[Dataset entries]

#####

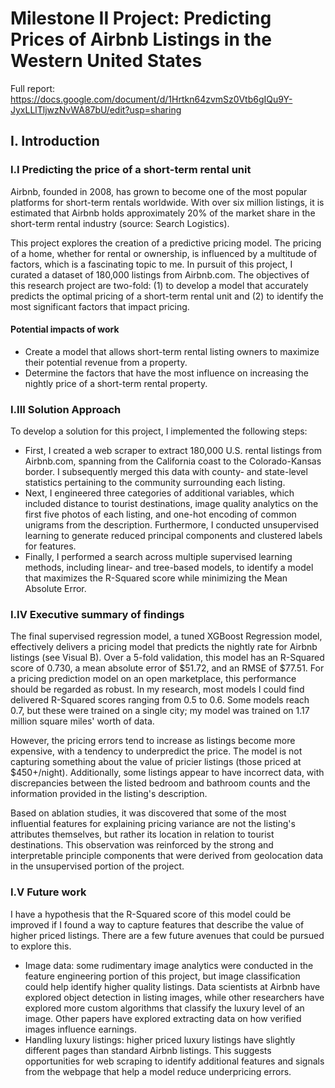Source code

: # Milestone II Project: Predicting Prices of Airbnb Listings in the Western United States

Full report: https://docs.google.com/document/d/1Hrtkn64zvmSz0Vtb6gIQu9Y-JyxLLlTljwzNvWA87bU/edit?usp=sharing

## I. Introduction
### I.I Predicting the price of a short-term rental unit

Airbnb, founded in 2008, has grown to become one of the most popular platforms for short-term rentals worldwide. With over six million listings, it is estimated that Airbnb holds approximately 20% of the market share in the short-term rental industry (source: Search Logistics).

This project explores the creation of a predictive pricing model. The pricing of a home, whether for rental or ownership, is influenced by a multitude of factors, which is a fascinating topic to me. In pursuit of this project, I curated a dataset of 180,000 listings from Airbnb.com. The objectives of this research project are two-fold: (1) to develop a model that accurately predicts the optimal pricing of a short-term rental unit and (2) to identify the most significant factors that impact pricing.

#### Potential impacts of work
* Create a model that allows short-term rental listing owners to maximize their potential revenue from a property.
* Determine the factors that have the most influence on increasing the nightly price of a short-term rental property.


### I.III Solution Approach
To develop a solution for this project, I implemented the following steps:


* First, I created a web scraper to extract 180,000 U.S. rental listings from Airbnb.com, spanning from the California coast to the Colorado-Kansas border. I subsequently merged this data with county- and state-level statistics pertaining to the community surrounding each listing.
* Next, I engineered three categories of additional variables, which included distance to tourist destinations, image quality analytics on the first five photos of each listing, and one-hot encoding of common unigrams from the description. Furthermore, I conducted unsupervised learning to generate reduced principal components and clustered labels for features.
* Finally, I performed a search across multiple supervised learning methods, including linear- and tree-based models, to identify a model that maximizes the R-Squared score while minimizing the Mean Absolute Error.


### I.IV Executive summary of findings
The final supervised regression model, a tuned XGBoost Regression model, effectively delivers a pricing model that predicts the nightly rate for Airbnb listings (see Visual B). Over a 5-fold validation, this model has an R-Squared score of 0.730, a mean absolute error of $51.72, and an RMSE of $77.51. For a pricing prediction model on an open marketplace, this performance should be regarded as robust. In my research, most models I could find delivered R-Squared scores ranging from 0.5 to 0.6. Some models reach 0.7, but these were trained on a single city; my model was trained on 1.17 million square miles' worth of data.

However, the pricing errors tend to increase as listings become more expensive, with a tendency to underpredict the price. The model is not capturing something about the value of pricier listings (those priced at $450+/night). Additionally, some listings appear to have incorrect data, with discrepancies between the listed bedroom and bathroom counts and the information provided in the listing's description.

Based on ablation studies, it was discovered that some of the most influential features for explaining pricing variance are not the listing's attributes themselves, but rather its location in relation to tourist destinations. This observation was reinforced by the strong and interpretable principle components that were derived from geolocation data in the unsupervised portion of the project.

### I.V Future work

I have a hypothesis that the R-Squared score of this model could be improved if I found a way to capture features that describe the value of higher priced listings. There are a few future avenues that could be pursued to explore this.
* Image data: some rudimentary image analytics were conducted in the feature engineering portion of this project, but image classification could help identify higher quality listings. Data scientists at Airbnb have explored object detection in listing images, while other researchers have explored more custom algorithms that classify the luxury level of an image. Other papers have explored extracting data on how verified images influence earnings. 
* Handling luxury listings: higher priced luxury listings have slightly different pages than standard Airbnb listings. This suggests opportunities for web scraping to identify additional features and signals from the webpage that help a model reduce underpricing errors.
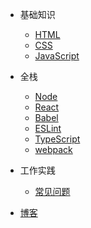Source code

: * 基础知识
  * [HTML](base/html/)
  * [CSS](base/css/)
  * [JavaScript](base/js/)

* 全栈
  * [Node](full_stack/node/)
  * [React](full_stack/react/)
  * [Babel](full_stack/babel/)
  * [ESLint](full_stack/eslint/)
  * [TypeScript](full_stack/typescript/)
  * [webpack](full_stack/webpack/)

* 工作实践
  * [常见问题](work/)
* [博客](blog/)
  <!-- * [文章列表](blog/) -->
<!-- * [投资](investment/) -->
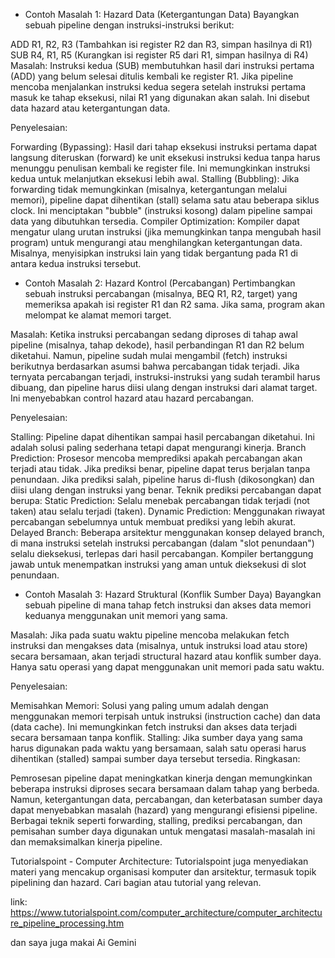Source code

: 
- Contoh Masalah 1: Hazard Data (Ketergantungan Data)
Bayangkan sebuah pipeline dengan instruksi-instruksi berikut:

ADD R1, R2, R3 (Tambahkan isi register R2 dan R3, simpan hasilnya di R1)
SUB R4, R1, R5 (Kurangkan isi register R5 dari R1, simpan hasilnya di R4)
Masalah: Instruksi kedua (SUB) membutuhkan hasil dari instruksi pertama (ADD) yang belum selesai ditulis kembali ke register R1. Jika pipeline mencoba menjalankan instruksi kedua segera setelah instruksi pertama masuk ke tahap eksekusi, nilai R1 yang digunakan akan salah. Ini disebut data hazard atau ketergantungan data.

Penyelesaian:

Forwarding (Bypassing): Hasil dari tahap eksekusi instruksi pertama dapat langsung diteruskan (forward) ke unit eksekusi instruksi kedua tanpa harus menunggu penulisan kembali ke register file. Ini memungkinkan instruksi kedua untuk melanjutkan eksekusi lebih awal.
Stalling (Bubbling): Jika forwarding tidak memungkinkan (misalnya, ketergantungan melalui memori), pipeline dapat dihentikan (stall) selama satu atau beberapa siklus clock. Ini menciptakan "bubble" (instruksi kosong) dalam pipeline sampai data yang dibutuhkan tersedia.
Compiler Optimization: Kompiler dapat mengatur ulang urutan instruksi (jika memungkinkan tanpa mengubah hasil program) untuk mengurangi atau menghilangkan ketergantungan data. Misalnya, menyisipkan instruksi lain yang tidak bergantung pada R1 di antara kedua instruksi tersebut.

- Contoh Masalah 2: Hazard Kontrol (Percabangan)
Pertimbangkan sebuah instruksi percabangan (misalnya, BEQ R1, R2, target) yang memeriksa apakah isi register R1 dan R2 sama. Jika sama, program akan melompat ke alamat memori target.

Masalah: Ketika instruksi percabangan sedang diproses di tahap awal pipeline (misalnya, tahap dekode), hasil perbandingan R1 dan R2 belum diketahui. Namun, pipeline sudah mulai mengambil (fetch) instruksi berikutnya berdasarkan asumsi bahwa percabangan tidak terjadi. Jika ternyata percabangan terjadi, instruksi-instruksi yang sudah terambil harus dibuang, dan pipeline harus diisi ulang dengan instruksi dari alamat target. Ini menyebabkan control hazard atau hazard percabangan.

Penyelesaian:

Stalling: Pipeline dapat dihentikan sampai hasil percabangan diketahui. Ini adalah solusi paling sederhana tetapi dapat mengurangi kinerja.
Branch Prediction: Prosesor mencoba memprediksi apakah percabangan akan terjadi atau tidak. Jika prediksi benar, pipeline dapat terus berjalan tanpa penundaan. Jika prediksi salah, pipeline harus di-flush (dikosongkan) dan diisi ulang dengan instruksi yang benar. Teknik prediksi percabangan dapat berupa:
Static Prediction: Selalu menebak percabangan tidak terjadi (not taken) atau selalu terjadi (taken).
Dynamic Prediction: Menggunakan riwayat percabangan sebelumnya untuk membuat prediksi yang lebih akurat.
Delayed Branch: Beberapa arsitektur menggunakan konsep delayed branch, di mana instruksi setelah instruksi percabangan (dalam "slot penundaan") selalu dieksekusi, terlepas dari hasil percabangan. Kompiler bertanggung jawab untuk menempatkan instruksi yang aman untuk dieksekusi di slot penundaan.

- Contoh Masalah 3: Hazard Struktural (Konflik Sumber Daya)
Bayangkan sebuah pipeline di mana tahap fetch instruksi dan akses data memori keduanya menggunakan unit memori yang sama.

Masalah: Jika pada suatu waktu pipeline mencoba melakukan fetch instruksi dan mengakses data (misalnya, untuk instruksi load atau store) secara bersamaan, akan terjadi structural hazard atau konflik sumber daya. Hanya satu operasi yang dapat menggunakan unit memori pada satu waktu.

Penyelesaian:

Memisahkan Memori: Solusi yang paling umum adalah dengan menggunakan memori terpisah untuk instruksi (instruction cache) dan data (data cache). Ini memungkinkan fetch instruksi dan akses data terjadi secara bersamaan tanpa konflik.
Stalling: Jika sumber daya yang sama harus digunakan pada waktu yang bersamaan, salah satu operasi harus dihentikan (stalled) sampai sumber daya tersebut tersedia.
Ringkasan:

Pemrosesan pipeline dapat meningkatkan kinerja dengan memungkinkan beberapa instruksi diproses secara bersamaan dalam tahap yang berbeda. Namun, ketergantungan data, percabangan, dan keterbatasan sumber daya dapat menyebabkan masalah (hazard) yang mengurangi efisiensi pipeline. Berbagai teknik seperti forwarding, stalling, prediksi percabangan, dan pemisahan sumber daya digunakan untuk mengatasi masalah-masalah ini dan memaksimalkan kinerja pipeline.

Tutorialspoint - Computer Architecture: Tutorialspoint juga menyediakan materi yang mencakup organisasi komputer dan arsitektur, termasuk topik pipelining dan hazard. Cari bagian atau tutorial yang relevan.

link: https://www.tutorialspoint.com/computer_architecture/computer_architecture_pipeline_processing.htm

dan saya juga makai Ai Gemini
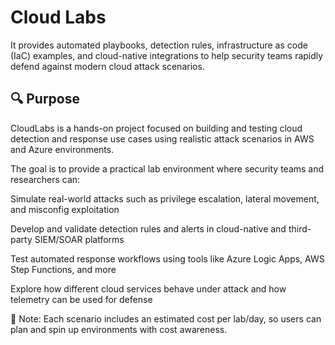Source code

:# Cloud Labs
It provides automated playbooks, detection rules, infrastructure as code (IaC) examples, and cloud-native integrations to help security teams rapidly defend against modern cloud attack scenarios.

## 🔍 Purpose
CloudLabs is a hands-on project focused on building and testing cloud detection and response use cases using realistic attack scenarios in AWS and Azure environments.

The goal is to provide a practical lab environment where security teams and researchers can:

Simulate real-world attacks such as privilege escalation, lateral movement, and misconfig exploitation

Develop and validate detection rules and alerts in cloud-native and third-party SIEM/SOAR platforms

Test automated response workflows using tools like Azure Logic Apps, AWS Step Functions, and more

Explore how different cloud services behave under attack and how telemetry can be used for defense

💸 Note: Each scenario includes an estimated cost per lab/day, so users can plan and spin up environments with cost awareness.
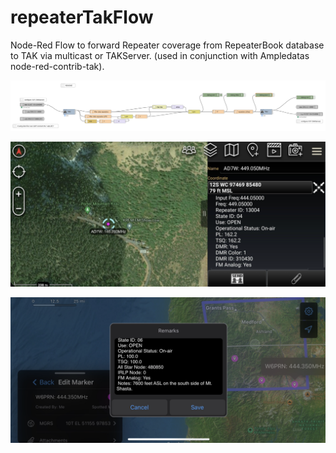 # repeaterTakFlow
Node-Red Flow to forward Repeater coverage from RepeaterBook database to TAK via multicast or TAKServer. (used in conjunction with Ampledatas node-red-contrib-tak).

![nodered](/repeaterTakFlow.png?raw=true "nodered")

![atak](/atak.png?raw=true "atak")

![itak](/itak1.png?raw=true "itak")
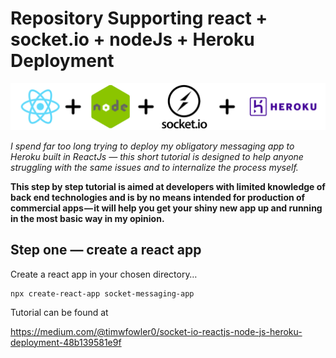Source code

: # Repository Supporting react + socket.io + nodeJs + Heroku Deployment

![Image](https://github.com/timwf/Heroku-socketio-tutorial/blob/master/readme-images/Group%201.png)


*I spend far too long trying to deploy my obligatory messaging app to Heroku built in ReactJs — this short tutorial is designed to help anyone struggling with the same issues and to internalize the process myself.*

**This step by step tutorial is aimed at developers with limited knowledge of back end technologies and is by no means intended for production of commercial apps — it will help you get your shiny new app up and running in the most basic way in my opinion.**


## Step one — create a react app
Create a react app in your chosen directory…

    npx create-react-app socket-messaging-app

Tutorial can be found at 

https://medium.com/@timwfowler0/socket-io-reactjs-node-js-heroku-deployment-48b139581e9f

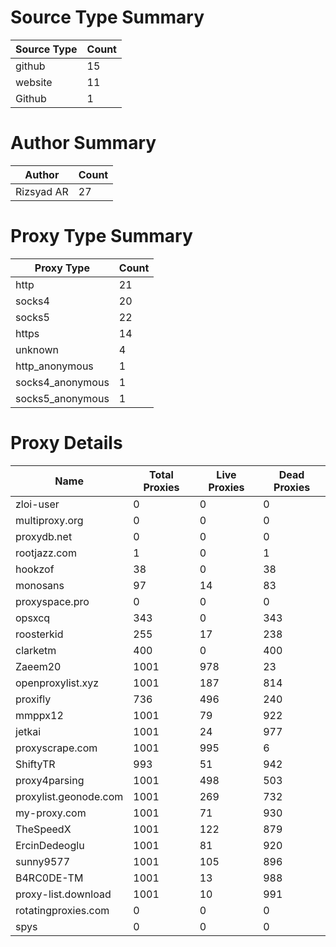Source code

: # Source Type Summary

| Source Type | Count |
|-------------|-------|
| github | 15 |
| website | 11 |
| Github | 1 |


# Author Summary

| Author | Count |
|--------|-------|
| Rizsyad AR | 27 |


# Proxy Type Summary

| Proxy Type | Count |
|------------|-------|
| http | 21 |
| socks4 | 20 |
| socks5 | 22 |
| https | 14 |
| unknown | 4 |
| http_anonymous | 1 |
| socks4_anonymous | 1 |
| socks5_anonymous | 1 |


# Proxy Details

| Name | Total Proxies | Live Proxies | Dead Proxies |
|------|---------------|--------------|---------------|
| zloi-user | 0 | 0 | 0 |
| multiproxy.org | 0 | 0 | 0 |
| proxydb.net | 0 | 0 | 0 |
| rootjazz.com | 1 | 0 | 1 |
| hookzof | 38 | 0 | 38 |
| monosans | 97 | 14 | 83 |
| proxyspace.pro | 0 | 0 | 0 |
| opsxcq | 343 | 0 | 343 |
| roosterkid | 255 | 17 | 238 |
| clarketm | 400 | 0 | 400 |
| Zaeem20 | 1001 | 978 | 23 |
| openproxylist.xyz | 1001 | 187 | 814 |
| proxifly | 736 | 496 | 240 |
| mmppx12 | 1001 | 79 | 922 |
| jetkai | 1001 | 24 | 977 |
| proxyscrape.com | 1001 | 995 | 6 |
| ShiftyTR | 993 | 51 | 942 |
| proxy4parsing | 1001 | 498 | 503 |
| proxylist.geonode.com | 1001 | 269 | 732 |
| my-proxy.com | 1001 | 71 | 930 |
| TheSpeedX | 1001 | 122 | 879 |
| ErcinDedeoglu | 1001 | 81 | 920 |
| sunny9577 | 1001 | 105 | 896 |
| B4RC0DE-TM | 1001 | 13 | 988 |
| proxy-list.download | 1001 | 10 | 991 |
| rotatingproxies.com | 0 | 0 | 0 |
| spys | 0 | 0 | 0 |
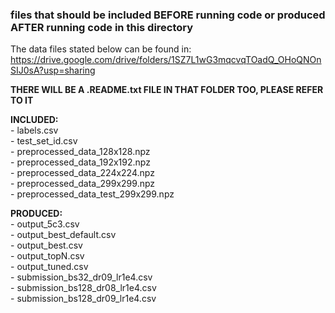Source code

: ### files that should be included BEFORE running code or produced AFTER running code in this directory

The data files stated below can be found in: https://drive.google.com/drive/folders/1SZ7L1wG3mqcvqTOadQ_OHoQNOnSIJ0sA?usp=sharing   
  
**THERE WILL BE A .README.txt FILE IN THAT FOLDER TOO, PLEASE REFER TO IT**  

**INCLUDED:**  
	- labels.csv  
	- test_set_id.csv  
	- preprocessed_data_128x128.npz  
	- preprocessed_data_192x192.npz  
	- preprocessed_data_224x224.npz  
	- preprocessed_data_299x299.npz  
	- preprocessed_data_test_299x299.npz  

**PRODUCED:**   
	- output_5c3.csv  
	- output_best_default.csv  
	- output_best.csv  
	- output_topN.csv  
	- output_tuned.csv  
	- submission_bs32_dr09_lr1e4.csv  
	- submission_bs128_dr08_lr1e4.csv  
	- submission_bs128_dr09_lr1e4.csv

#####

All lines in the data above from the one with "It provides automated" through the one with "The goal is" must be repeated exactly, and no others.

RESPONSE TO THE EXERCISE:
It provides automated playbooks, detection rules, infrastructure as code (IaC) examples, and cloud-native integrations to help security teams rapidly defend against modern cloud attack scenarios.

## 🔍 Purpose
CloudLabs is a hands-on project focused on building and testing cloud detection and response use cases using realistic attack scenarios in AWS and Azure environments.

The goal is to provide a practical lab environment where security teams and researchers can:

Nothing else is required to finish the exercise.